Write out the records that follow exactly. Do not include pictures.

## Information

════

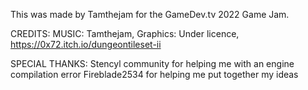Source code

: This was made by Tamthejam for the GameDev.tv 2022 Game Jam.

CREDITS:
MUSIC: Tamthejam,
Graphics: Under licence, https://0x72.itch.io/dungeontileset-ii

SPECIAL THANKS:
Stencyl community for helping me with an engine compilation error
Fireblade2534 for helping me put together my ideas

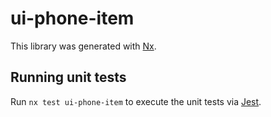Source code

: # ui-phone-item

This library was generated with [Nx](https://nx.dev).

## Running unit tests

Run `nx test ui-phone-item` to execute the unit tests via [Jest](https://jestjs.io).
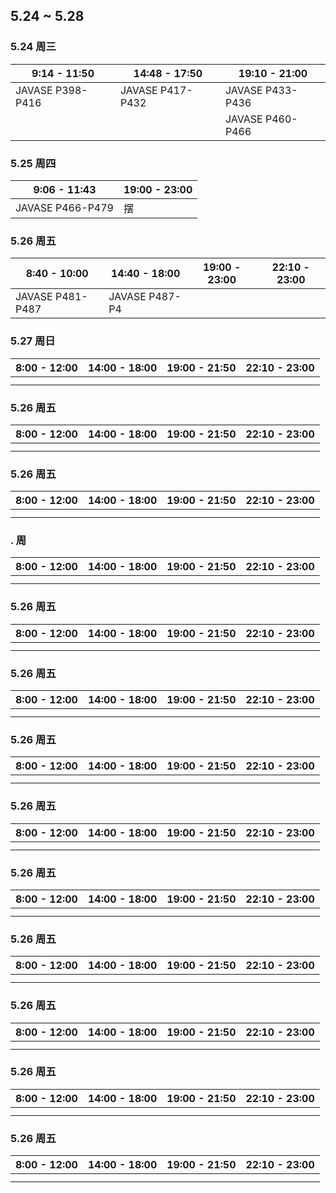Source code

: ## 5.24 ~ 5.28

### 5.24 周三

| 9:14 - 11:50     | 14:48 - 17:50    | 19:10 - 21:00    |
| ---------------- | ---------------- | ---------------- |
| JAVASE P398-P416 | JAVASE P417-P432 | JAVASE P433-P436 |
|                  |                  | JAVASE P460-P466 |

### 5.25 周四

| 9:06 - 11:43     | 19:00 - 23:00 |
| ---------------- | ------------- |
| JAVASE P466-P479 | 摆            |

### 5.26 周五

| 8:40 - 10:00     | 14:40 - 18:00  | 19:00 - 23:00 | 22:10 - 23:00 |
| ---------------- | -------------- | ------------- | ------------- |
| JAVASE P481-P487 | JAVASE P487-P4 |               |               |

### 5.27 周日

| 8:00 - 12:00 | 14:00 - 18:00 | 19:00 - 21:50 | 22:10 - 23:00 |
| ------------ | ------------- | ------------- | ------------- |
|              |               |               |               |
|              |               |               |               |

### 5.26 周五

| 8:00 - 12:00 | 14:00 - 18:00 | 19:00 - 21:50 | 22:10 - 23:00 |
| ------------ | ------------- | ------------- | ------------- |
|              |               |               |               |
|              |               |               |               |

### 5.26 周五

| 8:00 - 12:00 | 14:00 - 18:00 | 19:00 - 21:50 | 22:10 - 23:00 |
| ------------ | ------------- | ------------- | ------------- |
|              |               |               |               |
|              |               |               |               |

### . 周

| 8:00 - 12:00 | 14:00 - 18:00 | 19:00 - 21:50 | 22:10 - 23:00 |
| ------------ | ------------- | ------------- | ------------- |
|              |               |               |               |
|              |               |               |               |

### 5.26 周五

| 8:00 - 12:00 | 14:00 - 18:00 | 19:00 - 21:50 | 22:10 - 23:00 |
| ------------ | ------------- | ------------- | ------------- |
|              |               |               |               |
|              |               |               |               |

### 5.26 周五

| 8:00 - 12:00 | 14:00 - 18:00 | 19:00 - 21:50 | 22:10 - 23:00 |
| ------------ | ------------- | ------------- | ------------- |
|              |               |               |               |
|              |               |               |               |

### 5.26 周五

| 8:00 - 12:00 | 14:00 - 18:00 | 19:00 - 21:50 | 22:10 - 23:00 |
| ------------ | ------------- | ------------- | ------------- |
|              |               |               |               |
|              |               |               |               |

### 5.26 周五

| 8:00 - 12:00 | 14:00 - 18:00 | 19:00 - 21:50 | 22:10 - 23:00 |
| ------------ | ------------- | ------------- | ------------- |
|              |               |               |               |
|              |               |               |               |

### 5.26 周五

| 8:00 - 12:00 | 14:00 - 18:00 | 19:00 - 21:50 | 22:10 - 23:00 |
| ------------ | ------------- | ------------- | ------------- |
|              |               |               |               |
|              |               |               |               |

### 5.26 周五

| 8:00 - 12:00 | 14:00 - 18:00 | 19:00 - 21:50 | 22:10 - 23:00 |
| ------------ | ------------- | ------------- | ------------- |
|              |               |               |               |
|              |               |               |               |

### 5.26 周五

| 8:00 - 12:00 | 14:00 - 18:00 | 19:00 - 21:50 | 22:10 - 23:00 |
| ------------ | ------------- | ------------- | ------------- |
|              |               |               |               |
|              |               |               |               |

### 5.26 周五

| 8:00 - 12:00 | 14:00 - 18:00 | 19:00 - 21:50 | 22:10 - 23:00 |
| ------------ | ------------- | ------------- | ------------- |
|              |               |               |               |
|              |               |               |               |

### 5.26 周五

| 8:00 - 12:00 | 14:00 - 18:00 | 19:00 - 21:50 | 22:10 - 23:00 |
| ------------ | ------------- | ------------- | ------------- |
|              |               |               |               |
|              |               |               |               |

════

## Reply
Source code

: This was made by Tamthejam for the GameDev.tv 2022 Game Jam.

CREDITS:
MUSIC: Tamthejam,
Graphics: Under licence, https://0x72.itch.io/dungeontileset-ii

SPECIAL THANKS:
Stencyl community for helping me with an engine compilation error
Fireblade2534 for helping me put together my ideas

Source code

: # ui-phone-item

This library was generated with [Nx](https://nx.dev).

## Running unit tests

Run `nx test ui-phone-item` to execute the unit tests via [Jest](https://jestjs.io).
Source code

: ## 5.24 ~ 5.28

### 5.24 周三

| 9:14 - 11:50     | 14:48 - 17:50    | 19:10 - 21:00    |
| ---------------- | ---------------- | ---------------- |
| JAVASE P398-P416 | JAVASE P417-P432 | JAVASE P433-P436 |
|                  |                  | JAVASE P460-P466 |

### 5.25 周四

| 9:06 - 11:43     | 19:00 - 23:00 |
| ---------------- | ------------- |
| JAVASE P466-P479 | 摆            |

### 5.26 周五

| 8:40 - 10:00     | 14:40 - 18:00  | 19:00 - 23:00 | 22:10 - 23:00 |
| ---------------- | -------------- | ------------- | ------------- |
| JAVASE P481-P487 | JAVASE P487-P4 |               |               |

### 5.27 周日

| 8:00 - 12:00 | 14:00 - 18:00 | 19:00 - 21:50 | 22:10 - 23:00 |
| ------------ | ------------- | ------------- | ------------- |
|              |               |               |               |
|              |               |               |               |

### 5.26 周五

| 8:00 - 12:00 | 14:00 - 18:00 | 19:00 - 21:50 | 22:10 - 23:00 |
| ------------ | ------------- | ------------- | ------------- |
|              |               |               |               |
|              |               |               |               |

### 5.26 周五

| 8:00 - 12:00 | 14:00 - 18:00 | 19:00 - 21:50 | 22:10 - 23:00 |
| ------------ | ------------- | ------------- | ------------- |
|              |               |               |               |
|              |               |               |               |

### . 周

| 8:00 - 12:00 | 14:00 - 18:00 | 19:00 - 21:50 | 22:10 - 23:00 |
| ------------ | ------------- | ------------- | ------------- |
|              |               |               |               |
|              |               |               |               |

### 5.26 周五

| 8:00 - 12:00 | 14:00 - 18:00 | 19:00 - 21:50 | 22:10 - 23:00 |
| ------------ | ------------- | ------------- | ------------- |
|              |               |               |               |
|              |               |               |               |

### 5.26 周五

| 8:00 - 12:00 | 14:00 - 18:00 | 19:00 - 21:50 | 22:10 - 23:00 |
| ------------ | ------------- | ------------- | ------------- |
|              |               |               |               |
|              |               |               |               |

### 5.26 周五

| 8:00 - 12:00 | 14:00 - 18:00 | 19:00 - 21:50 | 22:10 - 23:00 |
| ------------ | ------------- | ------------- | ------------- |
|              |               |               |               |
|              |               |               |               |

### 5.26 周五

| 8:00 - 12:00 | 14:00 - 18:00 | 19:00 - 21:50 | 22:10 - 23:00 |
| ------------ | ------------- | ------------- | ------------- |
|              |               |               |               |
|              |               |               |               |

### 5.26 周五

| 8:00 - 12:00 | 14:00 - 18:00 | 19:00 - 21:50 | 22:10 - 23:00 |
| ------------ | ------------- | ------------- | ------------- |
|              |               |               |               |
|              |               |               |               |

### 5.26 周五

| 8:00 - 12:00 | 14:00 - 18:00 | 19:00 - 21:50 | 22:10 - 23:00 |
| ------------ | ------------- | ------------- | ------------- |
|              |               |               |               |
|              |               |               |               |

### 5.26 周五

| 8:00 - 12:00 | 14:00 - 18:00 | 19:00 - 21:50 | 22:10 - 23:00 |
| ------------ | ------------- | ------------- | ------------- |
|              |               |               |               |
|              |               |               |               |

### 5.26 周五

| 8:00 - 12:00 | 14:00 - 18:00 | 19:00 - 21:50 | 22:10 - 23:00 |
| ------------ | ------------- | ------------- | ------------- |
|              |               |               |               |
|              |               |               |               |

### 5.26 周五

| 8:00 - 12:00 | 14:00 - 18:00 | 19:00 - 21:50 | 22:10 - 23:00 |
| ------------ | ------------- | ------------- | ------------- |
|              |               |               |               |
|              |               |               |               |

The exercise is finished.